Chemotherapy offers long-term clinical benefits to many patients with advanced cancer. However, recent evidence has linked the cytotoxic effects of chemotherapy with the de novo elicitation of a prometastatic tumor microenvironment. This "modified" tumor microenvironment is triggered by a chemotherapy-driven cytokine storm or through direct effects of certain chemotherapeutics on stromal and/or immune cells, the most critical being tumor-associated macrophages. These chemotherapy-educated cells act as facilitators in tumor-host cell interactions promoting the establishment of distant metastasis.
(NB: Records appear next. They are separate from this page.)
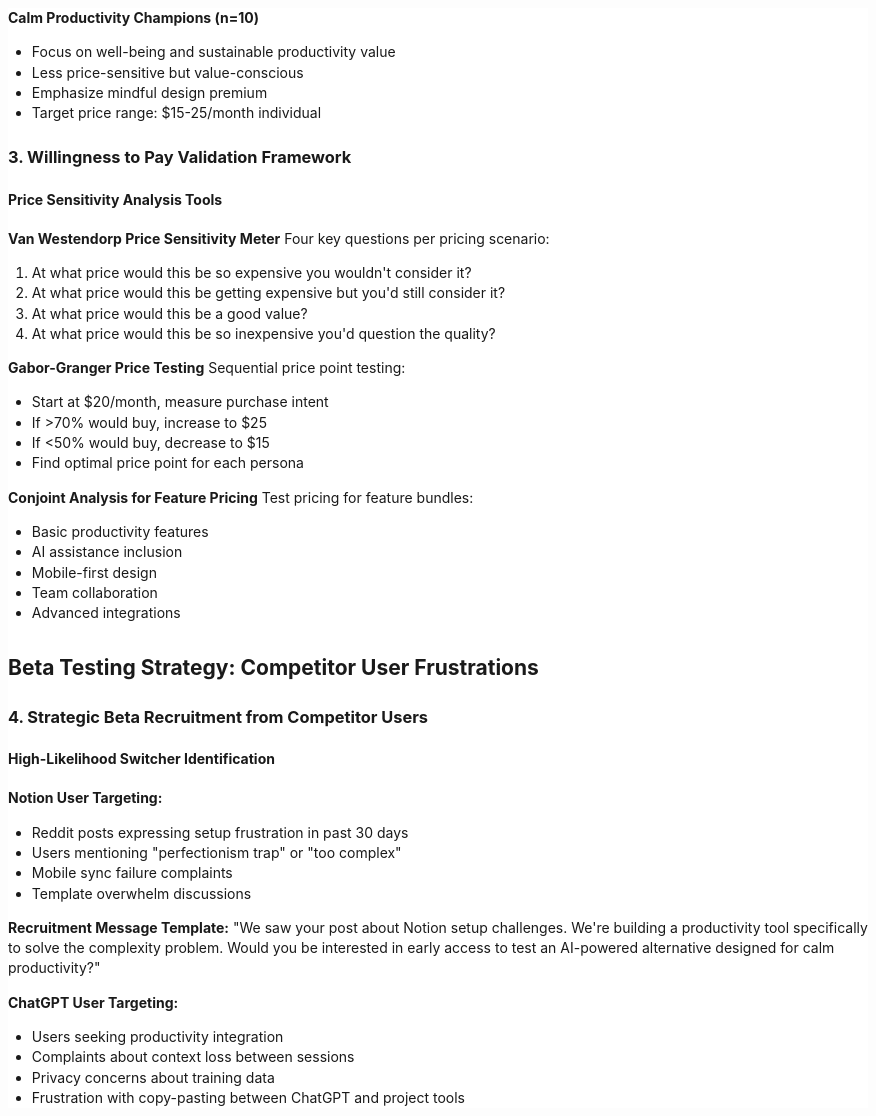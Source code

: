 **Calm Productivity Champions (n=10)**
- Focus on well-being and sustainable productivity value
- Less price-sensitive but value-conscious
- Emphasize mindful design premium
- Target price range: $15-25/month individual

### 3. Willingness to Pay Validation Framework

#### Price Sensitivity Analysis Tools

**Van Westendorp Price Sensitivity Meter**
Four key questions per pricing scenario:
1. At what price would this be so expensive you wouldn't consider it?
2. At what price would this be getting expensive but you'd still consider it?
3. At what price would this be a good value?
4. At what price would this be so inexpensive you'd question the quality?

**Gabor-Granger Price Testing**
Sequential price point testing:
- Start at $20/month, measure purchase intent
- If >70% would buy, increase to $25
- If <50% would buy, decrease to $15
- Find optimal price point for each persona

**Conjoint Analysis for Feature Pricing**
Test pricing for feature bundles:
- Basic productivity features
- AI assistance inclusion
- Mobile-first design
- Team collaboration
- Advanced integrations

## Beta Testing Strategy: Competitor User Frustrations

### 4. Strategic Beta Recruitment from Competitor Users

#### High-Likelihood Switcher Identification

**Notion User Targeting:**
- Reddit posts expressing setup frustration in past 30 days
- Users mentioning "perfectionism trap" or "too complex"
- Mobile sync failure complaints
- Template overwhelm discussions

**Recruitment Message Template:**
"We saw your post about Notion setup challenges. We're building a productivity tool specifically to solve the complexity problem. Would you be interested in early access to test an AI-powered alternative designed for calm productivity?"

**ChatGPT User Targeting:**
- Users seeking productivity integration
- Complaints about context loss between sessions
- Privacy concerns about training data
- Frustration with copy-pasting between ChatGPT and project tools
Certain clinical studies now offer substantial evidence that prometastatic changes are indeed identified in the tumor microenvironment of certain patient subpopulations, especially those that do not present with any pathologic response after neoadjuvant chemotherapy. Deciphering the exact contextual prerequisites for chemotherapy-driven metastasis will be paramount for designing novel mechanism-based treatments for circumventing chemotherapy-induced metastasis.
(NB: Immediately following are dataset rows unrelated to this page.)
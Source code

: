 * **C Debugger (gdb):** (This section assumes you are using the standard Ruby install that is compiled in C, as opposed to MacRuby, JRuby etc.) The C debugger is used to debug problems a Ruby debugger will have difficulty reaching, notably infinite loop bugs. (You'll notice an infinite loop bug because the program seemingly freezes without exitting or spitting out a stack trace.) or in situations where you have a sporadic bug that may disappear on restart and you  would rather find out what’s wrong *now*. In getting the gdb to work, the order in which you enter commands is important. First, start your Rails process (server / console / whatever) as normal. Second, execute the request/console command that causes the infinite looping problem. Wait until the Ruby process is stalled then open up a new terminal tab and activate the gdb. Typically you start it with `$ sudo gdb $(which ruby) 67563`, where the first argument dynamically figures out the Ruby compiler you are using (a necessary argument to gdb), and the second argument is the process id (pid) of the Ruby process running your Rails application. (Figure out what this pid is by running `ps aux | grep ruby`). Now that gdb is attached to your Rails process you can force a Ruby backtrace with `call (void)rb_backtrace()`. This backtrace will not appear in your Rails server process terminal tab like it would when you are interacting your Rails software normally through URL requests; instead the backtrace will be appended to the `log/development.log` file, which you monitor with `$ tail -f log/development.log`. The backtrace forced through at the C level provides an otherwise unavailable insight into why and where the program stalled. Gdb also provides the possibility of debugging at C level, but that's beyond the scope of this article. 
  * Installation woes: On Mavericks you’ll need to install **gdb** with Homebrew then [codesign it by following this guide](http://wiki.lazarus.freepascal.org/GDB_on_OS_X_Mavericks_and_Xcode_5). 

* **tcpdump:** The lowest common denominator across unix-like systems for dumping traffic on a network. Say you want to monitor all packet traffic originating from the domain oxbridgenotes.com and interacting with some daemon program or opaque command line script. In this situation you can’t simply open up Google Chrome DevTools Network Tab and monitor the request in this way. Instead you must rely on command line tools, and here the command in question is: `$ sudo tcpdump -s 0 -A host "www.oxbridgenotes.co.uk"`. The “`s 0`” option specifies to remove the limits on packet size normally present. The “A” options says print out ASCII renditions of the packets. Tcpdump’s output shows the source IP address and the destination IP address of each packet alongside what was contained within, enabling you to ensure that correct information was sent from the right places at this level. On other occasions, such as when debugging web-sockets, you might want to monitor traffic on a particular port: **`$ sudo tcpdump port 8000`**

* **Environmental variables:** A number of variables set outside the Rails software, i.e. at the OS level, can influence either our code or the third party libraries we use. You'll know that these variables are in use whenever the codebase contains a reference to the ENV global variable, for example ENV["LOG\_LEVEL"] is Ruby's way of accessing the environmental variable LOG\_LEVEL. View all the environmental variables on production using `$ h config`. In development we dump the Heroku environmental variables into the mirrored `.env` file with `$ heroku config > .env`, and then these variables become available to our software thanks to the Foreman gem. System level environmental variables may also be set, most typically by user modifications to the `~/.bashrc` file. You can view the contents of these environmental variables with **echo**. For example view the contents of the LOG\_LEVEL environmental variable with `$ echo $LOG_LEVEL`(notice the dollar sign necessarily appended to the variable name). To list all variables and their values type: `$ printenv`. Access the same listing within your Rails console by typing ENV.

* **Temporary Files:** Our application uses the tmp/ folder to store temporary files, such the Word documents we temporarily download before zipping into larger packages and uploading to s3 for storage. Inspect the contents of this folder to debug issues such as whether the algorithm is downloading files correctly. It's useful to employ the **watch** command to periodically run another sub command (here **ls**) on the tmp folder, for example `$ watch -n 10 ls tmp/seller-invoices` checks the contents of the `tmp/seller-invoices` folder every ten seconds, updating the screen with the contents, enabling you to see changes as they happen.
Figure 1.. Hallmarks of Chemotherapy-Induced Metastasis

(A) An illustrative model of chemotherapy-“naïve” (upper panel) and -treated (lower panel) tumor microenvironments, associated with the process of metastasis. Chemotherapy acts as a “cell stressor” that inflicts cytotoxic tissue damage and severe cancer cell apoptosis and hypoxia, resulting in the extensive release of pro-inflammatory cytokines and chemokines, collectively known as the “cytokine storm”. The cytokine storm promotes metastasis through distinct mechanisms, including, but not limited to: (i) immunosuppression and T cell exhaustion, (ii) macrophage repolarization, (iii) tumor cell education into releasing prometastatic factors (exosomes and extracellular vesicles), (iv) mobilization of endothelial progenitors, contributing to tumor angiogenesis, and (v) recruitment of bone marrow-derived myeloid cells, including perivascular Tie2^High macrophages assembling TMEM doorways (triad cells shown in black triangles), and Vegfr3^High macrophages supporting tumor lymphangiogenesis. At the bottom, there is a legend showing all the different types of cells involved in chemotherapy-induced metastasis, as explained in the figure and the manuscript text. Illustration created by BioRender.com. (B) Detailed illustration of TMEM doorway assembly and function in both chemotherapy-“naïve” and chemotherapy-treated primary tumors. TMEM doorway function is a two-step process: First, the TMEM tumor cell inserts a stable invadopodium between endothelial cells to define the site of vascular weakness and intravasation. Second, the TIE2 receptor on the TMEM macrophage has multiple stimulatory inputs, including Ang2 and integrin ligands, and controls VEGF production by the TMEM macrophage resulting in VEGF-induced vascular permeability at the site of vascular weakness and intravasation defined by the TMEM tumor cell. (C) High resolution 3D reconstruction of a TMEM doorway, prepared from intravital imaging of a mammary tumor in vivo, showing the three cell types stably bound together, located as points of a black triangle. The TMEM tumor cell invadopodium is inserted between two endothelial cells of the blood vessel to define the site of vascular weakness and intravasation.